Kate Williams on The Inspiration for Never Coming Home

Inspiration is a funny thing. It can come to us like a lightning bolt, through the lyrics of a song, or in the fog of a dream. Ask any writer where their stories come from and you’ll get a myriad of answers, and in that vein I created the WHAT (What the Hell Are you Thinking?) interview. 

Today’s guest for the WHAT is Kate Williams, author of Never Coming Home which is the perfect beach read for fans of classics murder mysteries as well as fast-paced, contemporary thrillers.

Ideas for our books can come from just about anywhere, and sometimes even we can’t pinpoint exactly how or why. Did you have a specific origin point for your book?

Never Coming Home is the story of 10 teenage influencers who get invited to an island on what they believe is a high-profile hospitality launch. Once they get there, nothing is what they expected, and they start getting murdered. It’s a reimagining of Agatha Christie’s classic And Then There Were None, laced with a heavy dose of Fyre Festival. I remember reading about Fyre Festival and thinking it sounded like my worst nightmare, and also the perfect setting for some deadly deeds. In short, the inspiration for Never Coming Home came from something old, and something new.  

Once the original concept existed, how did you build a plot around it?

This book was a new concept for me, as my previous books were very character driven, and this one was very plot driven. For this one, I knew where the story would end, so worked backwards from there. The biggest challenges were the pacing and character development. A lot had to happen in this story, and yet the reader couldn’t feel rushed—they still needed time to get to know the characters or else they wouldn’t be emotionally invested in what happened to them. 

Have you ever had the plot firmly in place, only to find it changing as the story moved from your mind to paper?

This didn’t happen as much with the plot as it did with the characters. My original intention was to write trope-y characters who were deliciously unlikeable. However, as I went through drafts, the characters became more complex and real. By the end, something that I hadn’t predicated at all had happened—I’d fallen in love with them and had serious misgivings about killing them off (but I did it anyway, of course.)

Do story ideas come to you often, or is fresh material hard to come by?
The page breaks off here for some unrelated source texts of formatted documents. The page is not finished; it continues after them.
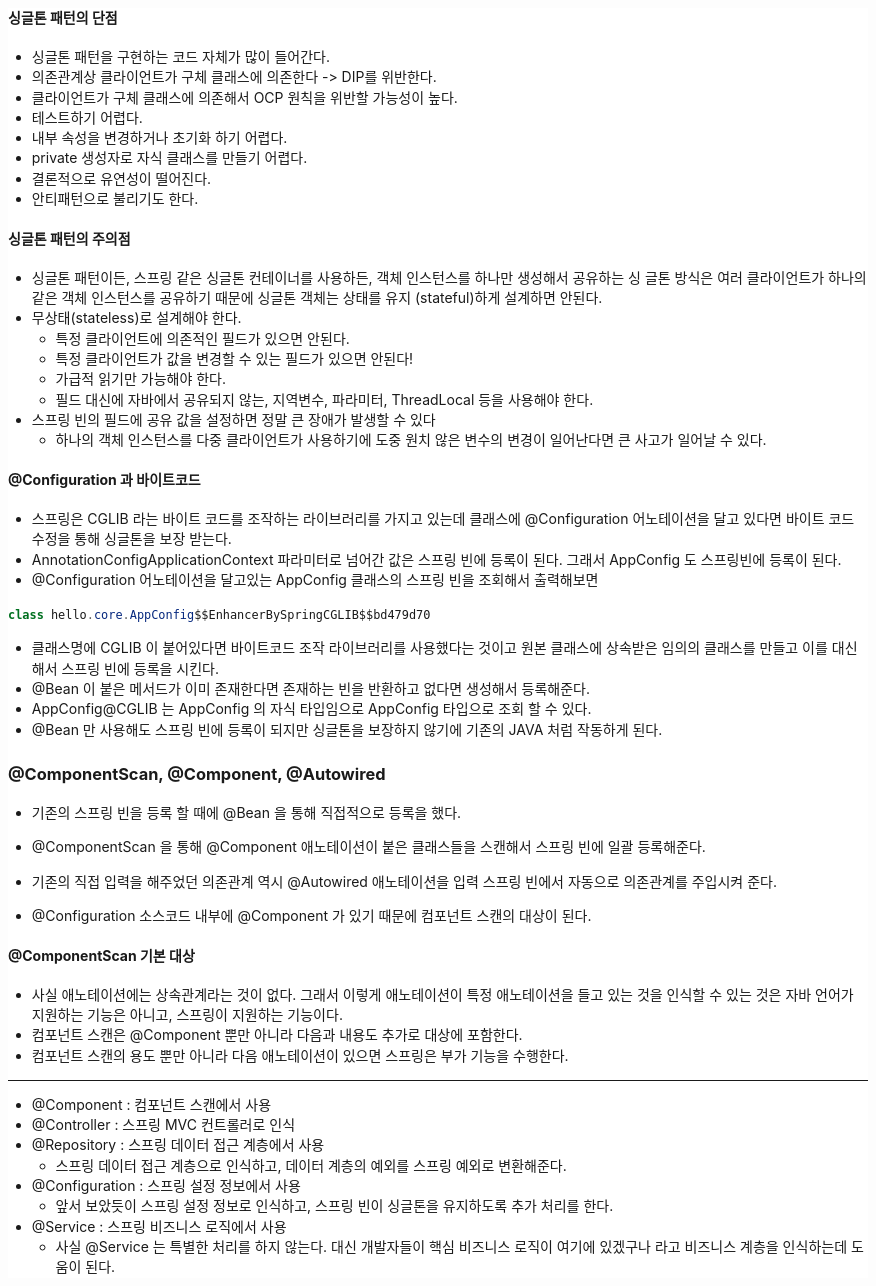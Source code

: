 #### 싱글톤 패턴의 단점
- 싱글톤 패턴을 구현하는 코드 자체가 많이 들어간다.
- 의존관계상 클라이언트가 구체 클래스에 의존한다 -> DIP를 위반한다.
- 클라이언트가 구체 클래스에 의존해서 OCP 원칙을 위반할 가능성이 높다.
- 테스트하기 어렵다.
- 내부 속성을 변경하거나 초기화 하기 어렵다.
- private 생성자로 자식 클래스를 만들기 어렵다.
- 결론적으로 유연성이 떨어진다.
- 안티패턴으로 불리기도 한다.

#### 싱글톤 패턴의 주의점
- 싱글톤 패턴이든, 스프링 같은 싱글톤 컨테이너를 사용하든, 객체 인스턴스를 하나만 생성해서 공유하는 싱 글톤 방식은 여러 클라이언트가 하나의 같은 객체 인스턴스를 공유하기 때문에 싱글톤 객체는 상태를 유지 (stateful)하게 설계하면 안된다.
- 무상태(stateless)로 설계해야 한다.
    - 특정 클라이언트에 의존적인 필드가 있으면 안된다.
    - 특정 클라이언트가 값을 변경할 수 있는 필드가 있으면 안된다!
    - 가급적 읽기만 가능해야 한다.
    - 필드 대신에 자바에서 공유되지 않는, 지역변수, 파라미터, ThreadLocal 등을 사용해야 한다.
- 스프링 빈의 필드에 공유 값을 설정하면 정말 큰 장애가 발생할 수 있다
    - 하나의 객체 인스턴스를 다중 클라이언트가 사용하기에 도중 원치 않은 변수의 변경이 일어난다면 큰 사고가 일어날 수 있다.

#### @Configuration 과 바이트코드
- 스프링은 CGLIB 라는 바이트 코드를 조작하는 라이브러리를 가지고 있는데 클래스에 @Configuration 어노테이션을 달고 있다면 바이트 코드 수정을 통해 싱글톤을 보장 받는다.
- AnnotationConfigApplicationContext 파라미터로 넘어간 값은 스프링 빈에 등록이 된다. 그래서 AppConfig 도 스프링빈에 등록이 된다.
- @Configuration 어노테이션을 달고있는 AppConfig 클래스의 스프링 빈을 조회해서 출력해보면
```JAVA
class hello.core.AppConfig$$EnhancerBySpringCGLIB$$bd479d70
```
- 클래스명에 CGLIB 이 붙어있다면 바이트코드 조작 라이브러리를 사용했다는 것이고 원본 클래스에 상속받은 임의의 클래스를 만들고 이를 대신해서 스프링 빈에 등록을 시킨다.
- @Bean 이 붙은 메서드가 이미 존재한다면 존재하는 빈을 반환하고 없다면 생성해서 등록해준다.
- AppConfig@CGLIB 는 AppConfig 의 자식 타입임으로 AppConfig 타입으로 조회 할 수 있다.
- @Bean 만 사용해도 스프링 빈에 등록이 되지만 싱글톤을 보장하지 않기에 기존의 JAVA 처럼 작동하게 된다.

### @ComponentScan, @Component, @Autowired
 - 기존의 스프링 빈을 등록 할 때에 @Bean 을 통해 직접적으로 등록을 했다.
 - @ComponentScan 을 통해 @Component 애노테이션이 붙은 클래스들을 스캔해서 스프링 빈에 일괄 등록해준다.
 - 기존의 직접 입력을 해주었던 의존관계 역시 @Autowired 애노테이션을 입력 스프링 빈에서 자동으로 의존관계를 주입시켜 준다.

 - @Configuration 소스코드 내부에 @Component 가 있기 때문에 컴포넌트 스캔의 대상이 된다.

#### @ComponentScan 기본 대상
- 사실 애노테이션에는 상속관계라는 것이 없다. 그래서 이렇게 애노테이션이 특정 애노테이션을 들고 있는 것을 인식할 수 있는 것은 자바 언어가 지원하는 기능은 아니고, 스프링이 지원하는 기능이다.
- 컴포넌트 스캔은 @Component 뿐만 아니라 다음과 내용도 추가로 대상에 포함한다.
- 컴포넌트 스캔의 용도 뿐만 아니라 다음 애노테이션이 있으면 스프링은 부가 기능을 수행한다.
---
- @Component : 컴포넌트 스캔에서 사용
- @Controller : 스프링 MVC 컨트롤러로 인식
- @Repository : 스프링 데이터 접근 계층에서 사용
    - 스프링 데이터 접근 계층으로 인식하고, 데이터 계층의 예외를 스프링 예외로 변환해준다.
- @Configuration : 스프링 설정 정보에서 사용
    - 앞서 보았듯이 스프링 설정 정보로 인식하고, 스프링 빈이 싱글톤을 유지하도록 추가 처리를 한다.
- @Service : 스프링 비즈니스 로직에서 사용
    - 사실 @Service 는 특별한 처리를 하지 않는다. 대신 개발자들이 핵심 비즈니스 로직이 여기에 있겠구나 라고 비즈니스 계층을 인식하는데 도움이 된다.
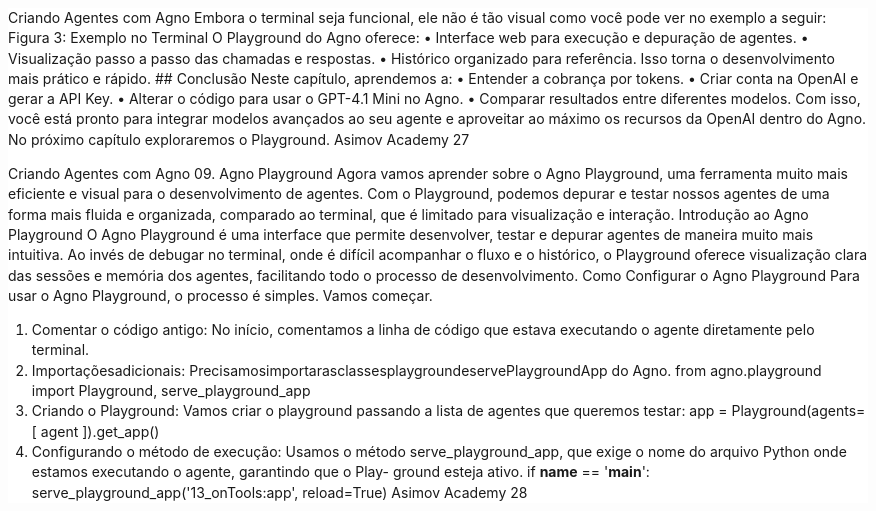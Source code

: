 
Criando Agentes com Agno
Embora o terminal seja funcional, ele não é tão visual como você pode ver no exemplo a seguir:
Figura 3: Exemplo no Terminal
O Playground do Agno oferece:
• Interface web para execução e depuração de agentes.
• Visualização passo a passo das chamadas e respostas.
• Histórico organizado para referência.
Isso torna o desenvolvimento mais prático e rápido. ## Conclusão
Neste capítulo, aprendemos a:
• Entender a cobrança por tokens.
• Criar conta na OpenAI e gerar a API Key.
• Alterar o código para usar o GPT-4.1 Mini no Agno.
• Comparar resultados entre diferentes modelos.
Com isso, você está pronto para integrar modelos avançados ao seu agente e aproveitar ao máximo os
recursos da OpenAI dentro do Agno. No próximo capítulo exploraremos o Playground.
Asimov Academy
27


Criando Agentes com Agno
09. Agno Playground
Agora vamos aprender sobre o Agno Playground, uma ferramenta muito mais eficiente e visual para o
desenvolvimento de agentes. Com o Playground, podemos depurar e testar nossos agentes de uma
forma mais fluida e organizada, comparado ao terminal, que é limitado para visualização e interação.
Introdução ao Agno Playground
O Agno Playground é uma interface que permite desenvolver, testar e depurar agentes de maneira
muito mais intuitiva. Ao invés de debugar no terminal, onde é difícil acompanhar o fluxo e o histórico, o
Playground oferece visualização clara das sessões e memória dos agentes, facilitando todo o processo
de desenvolvimento.
Como Configurar o Agno Playground
Para usar o Agno Playground, o processo é simples. Vamos começar.
1. Comentar o código antigo: No início, comentamos a linha de código que estava executando o
agente diretamente pelo terminal.
2. Importaçõesadicionais: PrecisamosimportarasclassesplaygroundeservePlaygroundApp
do Agno.
from agno.playground import Playground, serve_playground_app
3. Criando o Playground: Vamos criar o playground passando a lista de agentes que queremos
testar:
app = Playground(agents=[
agent
]).get_app()
4. Configurando o método de execução: Usamos o método serve_playground_app, que
exige o nome do arquivo Python onde estamos executando o agente, garantindo que o Play-
ground esteja ativo.
if __name__ == '__main__':
serve_playground_app('13_onTools:app', reload=True)
Asimov Academy
28
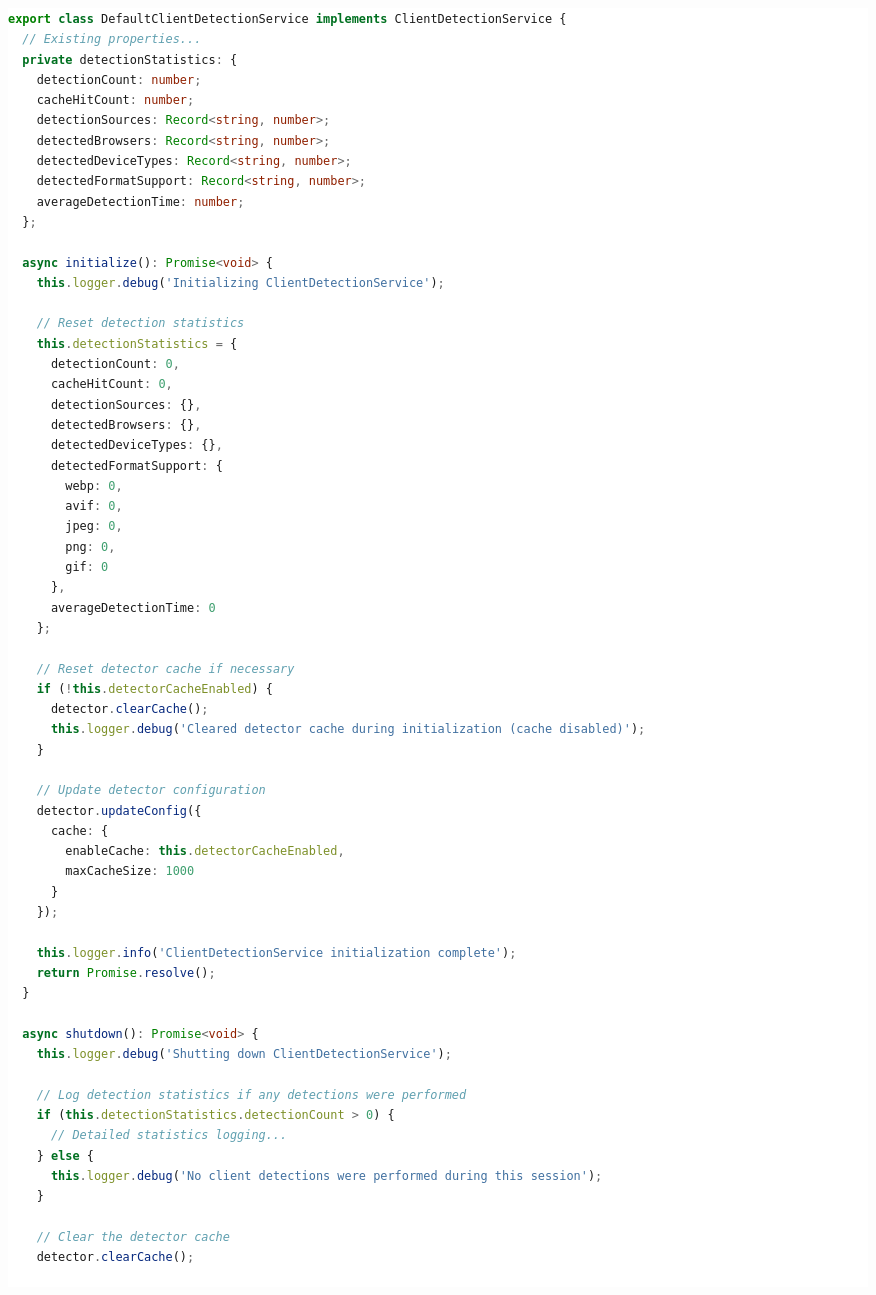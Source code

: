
 ```typescript
export class DefaultClientDetectionService implements ClientDetectionService {
  // Existing properties...
  private detectionStatistics: {
    detectionCount: number;
    cacheHitCount: number;
    detectionSources: Record<string, number>;
    detectedBrowsers: Record<string, number>;
    detectedDeviceTypes: Record<string, number>;
    detectedFormatSupport: Record<string, number>;
    averageDetectionTime: number;
  };
  
  async initialize(): Promise<void> {
    this.logger.debug('Initializing ClientDetectionService');
    
    // Reset detection statistics
    this.detectionStatistics = {
      detectionCount: 0,
      cacheHitCount: 0,
      detectionSources: {},
      detectedBrowsers: {},
      detectedDeviceTypes: {},
      detectedFormatSupport: {
        webp: 0,
        avif: 0,
        jpeg: 0,
        png: 0,
        gif: 0
      },
      averageDetectionTime: 0
    };
    
    // Reset detector cache if necessary
    if (!this.detectorCacheEnabled) {
      detector.clearCache();
      this.logger.debug('Cleared detector cache during initialization (cache disabled)');
    }
    
    // Update detector configuration
    detector.updateConfig({
      cache: {
        enableCache: this.detectorCacheEnabled,
        maxCacheSize: 1000
      }
    });
    
    this.logger.info('ClientDetectionService initialization complete');
    return Promise.resolve();
  }
  
  async shutdown(): Promise<void> {
    this.logger.debug('Shutting down ClientDetectionService');
    
    // Log detection statistics if any detections were performed
    if (this.detectionStatistics.detectionCount > 0) {
      // Detailed statistics logging...
    } else {
      this.logger.debug('No client detections were performed during this session');
    }
    
    // Clear the detector cache
    detector.clearCache();
    
```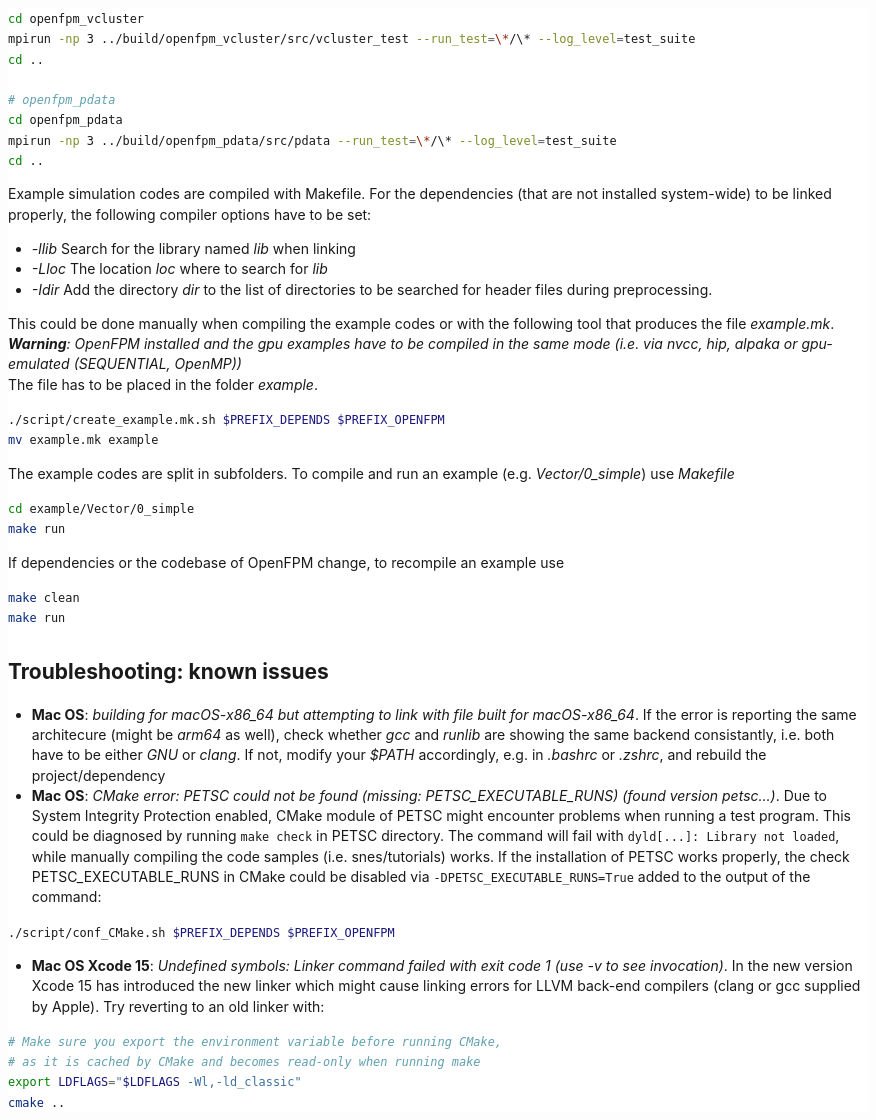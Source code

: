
 ```sh
cd openfpm_vcluster
mpirun -np 3 ../build/openfpm_vcluster/src/vcluster_test --run_test=\*/\* --log_level=test_suite
cd ..

# openfpm_pdata
cd openfpm_pdata
mpirun -np 3 ../build/openfpm_pdata/src/pdata --run_test=\*/\* --log_level=test_suite
cd ..
```

Example simulation codes are compiled with Makefile. For the dependencies (that are not installed system-wide) to be linked properly,
the following compiler options have to be set:

- _-llib_ Search for the library named _lib_ when linking
- _-Lloc_ The location _loc_ where to search for _lib_
- _-Idir_ Add the directory _dir_ to the list of directories to be searched for header files during preprocessing.

This could be done manually when compiling the example codes or with the following tool that produces the file _example.mk_.
_**Warning**: OpenFPM installed and the gpu examples have to be compiled in the same mode (i.e. via nvcc, hip, alpaka or gpu-emulated (SEQUENTIAL, OpenMP))_<br>
The file has to be placed in the folder _example_.
```sh
./script/create_example.mk.sh $PREFIX_DEPENDS $PREFIX_OPENFPM
mv example.mk example
```
The example codes are split in subfolders. To compile and run an example (e.g. _Vector/0_simple_) use _Makefile_
```sh
cd example/Vector/0_simple
make run
```
If dependencies or the codebase of OpenFPM change, to recompile an example use
```sh
make clean
make run
```

## Troubleshooting: known issues
- **Mac OS**: _building for macOS-x86_64 but attempting to link with file built for macOS-x86_64_. If the error is reporting the same architecure (might be _arm64_ as well), check whether _gcc_ and _runlib_ are showing the same backend consistantly, i.e. both have to be either _GNU_ or _clang_. If not, modify your _$PATH_ accordingly, e.g. in _.bashrc_ or _.zshrc_, and rebuild the project/dependency
- **Mac OS**: _CMake error: PETSC could not be found (missing: PETSC_EXECUTABLE_RUNS) (found version petsc...)_. Due to System Integrity Protection enabled, CMake module of PETSC might encounter problems when running a test program. This could be diagnosed by running `make check` in PETSC directory. The command will fail with `dyld[...]: Library not loaded`, while manually compiling the code samples (i.e. snes/tutorials) works. If the installation of PETSC works properly, the check PETSC_EXECUTABLE_RUNS in CMake could be disabled via `-DPETSC_EXECUTABLE_RUNS=True` added to the output of the command:
```sh
./script/conf_CMake.sh $PREFIX_DEPENDS $PREFIX_OPENFPM
```
- **Mac OS Xcode 15**: _Undefined symbols:  Linker command failed with exit code 1 (use -v to see invocation)_. In the new version Xcode 15 has introduced the new linker which might cause linking errors for LLVM back-end compilers (clang or gcc supplied by Apple). Try reverting to an old linker with:
```sh
# Make sure you export the environment variable before running CMake,
# as it is cached by CMake and becomes read-only when running make
export LDFLAGS="$LDFLAGS -Wl,-ld_classic"
cmake ..
```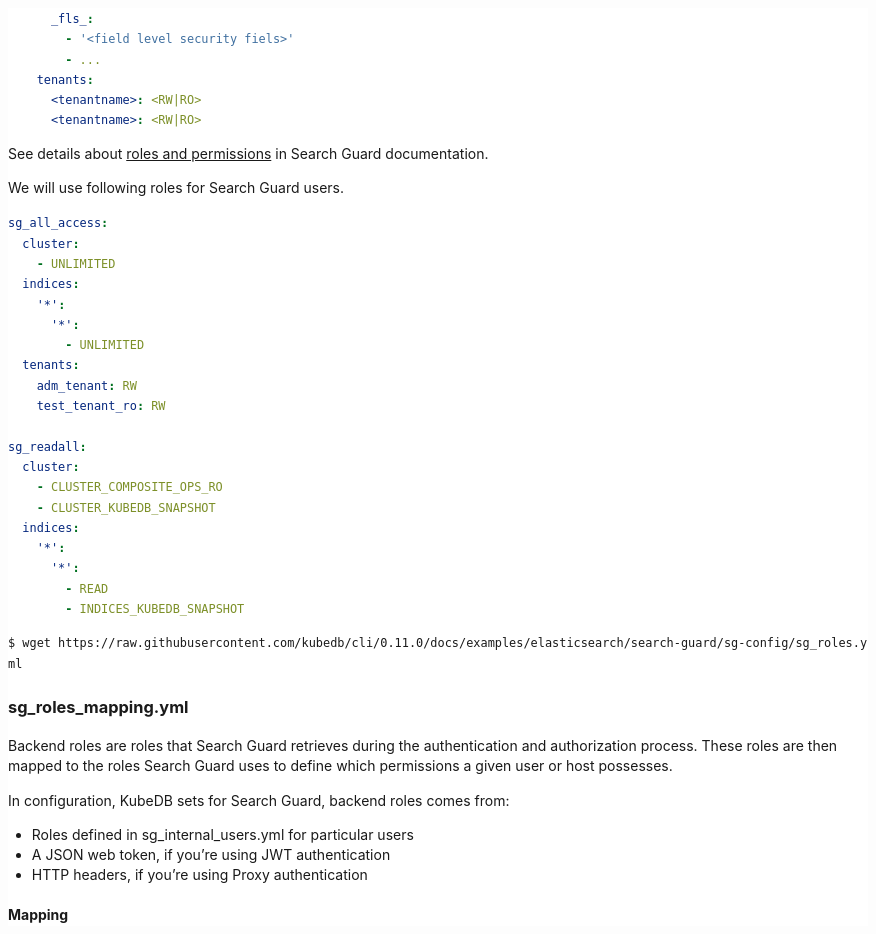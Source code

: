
 ```yml
      _fls_:
        - '<field level security fiels>'
        - ...
    tenants:
      <tenantname>: <RW|RO>
      <tenantname>: <RW|RO>
```

See details about [roles and permissions](http://docs.search-guard.com/v5/roles-permissions) in Search Guard documentation.

We will use following roles for Search Guard users.

```yaml
sg_all_access:
  cluster:
    - UNLIMITED
  indices:
    '*':
      '*':
        - UNLIMITED
  tenants:
    adm_tenant: RW
    test_tenant_ro: RW

sg_readall:
  cluster:
    - CLUSTER_COMPOSITE_OPS_RO
    - CLUSTER_KUBEDB_SNAPSHOT
  indices:
    '*':
      '*':
        - READ
        - INDICES_KUBEDB_SNAPSHOT
```

```console
$ wget https://raw.githubusercontent.com/kubedb/cli/0.11.0/docs/examples/elasticsearch/search-guard/sg-config/sg_roles.yml
```

### sg_roles_mapping.yml

Backend roles are roles that Search Guard retrieves during the authentication and authorization process. These roles are then mapped to the roles Search Guard uses to define which permissions a given user or host possesses.

In configuration, KubeDB sets for Search Guard, backend roles comes from:

- Roles defined in sg_internal_users.yml for particular users
- A JSON web token, if you’re using JWT authentication
- HTTP headers, if you’re using Proxy authentication

#### Mapping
I get new ideas every day! I have ideas for screenplays, self-published romance, contemporary lit, middle-grade, picture books, graphic novels, you name it! Sometimes I have perfect, punny titles that don’t even have a story to go along with them, but the title itself is so good that I know I have to use it for something, someday. So many ideas, so little time!

How do you choose which story to write next, if you’ve got more than one percolating?

I’m a mood reader, and a mood writer, so I go with whatever is calling to me the loudest. This is also usually the idea I’ve had the longest. I believe that there is a shared well of ideas out there in the collective unconscious and if you are fortunate enough to call down an idea from this well, you can’t let it wither. If you don’t ever take steps to make that idea into a reality, it will eventually get tired of waiting for you and move on to someone else. It really sucks to see a book pop up that is a book you had thought about writing but never got around to it. 

I have 6 cats and a Dalmatian (seriously, check my Instagram feed) and I usually have at least one or two snuggling with me when I write. Do you have a writing buddy, or do you find it distracting?

I have a pit bull of indeterminate age, but we know she’s old. She snores insanely loud, sometimes even when she’s awake. I have also never met a creature who can make so much noise just trying to get comfortable. So while I would love to have her in my office, and she would love to be here, she hangs out elsewhere. She is, however, the only being in my life who I have ever modeled a character off of (in my The Babysitters Coven trilogy, the main character has a pit bull named Pig).

Kate Williams has written for Seventeen, NYLON, Cosmopolitan, Bustle, Vans, Calvin Klein, Urban Outfitters, and many other brands and magazines. She is the author of The Babysitters Coven trilogy: The Babysitters Coven, For Better or Cursed, and Spells Like Teen Spirit.